By Aminta Kilawan-Narine, Esq.
I was about 11 years old when I met Rita Persaud. Our paths crossed for the first time at a fundraiser concert for the construction of a local mandir. My voice was shaking and it was the first time I was going to sing a medley. Beginning the medley with Churaliya, it all turned out okay after all. Persaud came up to me and say ”Gyal! You can sing high high! More high den me!” Of course, I totally disagreed but those words made a young adolescent me feel so good and encouraged. I now often begin any medley with Churaliya Hain Tumne since then. It helps me shake off any nerves.
A few years later, my path crossed with Persaud’s again at the Bhuvaneshwar Mandir summer youth camp in Ozone Park. One day, I wore an off shoulder shirt and got yelled at by a camp administrator for not dressing properly.
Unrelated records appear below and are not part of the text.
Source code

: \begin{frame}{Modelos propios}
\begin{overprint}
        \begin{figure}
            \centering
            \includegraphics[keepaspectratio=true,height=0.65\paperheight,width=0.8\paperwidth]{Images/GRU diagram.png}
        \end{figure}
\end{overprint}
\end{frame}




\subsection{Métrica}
Usually a straight arrow, I wasn’t used to getting yelled at. I was embarrassed and ashamed at that moment so I ran to the bathroom and cried. Persaud followed me there, gave me a big hug and said not to worry. She made some joke that today I can’t remember, but I do remember smiling through my tears.
I later ended up singing with Persaud occasionally at pujas and jhandis, even one hosted by a non-traditional African Hindu family in Brooklyn near Nostrand Avenue. She was always a ball of fun, but she na mek joke when it came to her dharma.
Persaud became a staple of the humble and hospitable Shaanti Bhavan Mandir. I am so sure her voice and presence will forever be felt by the devotees of Shaanti Bhavan Mandir under the leadership of Pandit Manoj Jadubans and their warm and welcoming temple family. I have such fond memories of Persaud, whether at Shaanti Bhavan’s picnic at Tudor Park or at their annual fundraisers with her beautiful voice singing that same Churaliya like a nightingale or at their annual car washes as we blocked traffic for a good cause. Her laughter was contagious. Her humility was inspirational. If she had this kind of impact on me, I can only imagine the countless memories and impact she had on her close family, friends and fellow devotees of her mandir.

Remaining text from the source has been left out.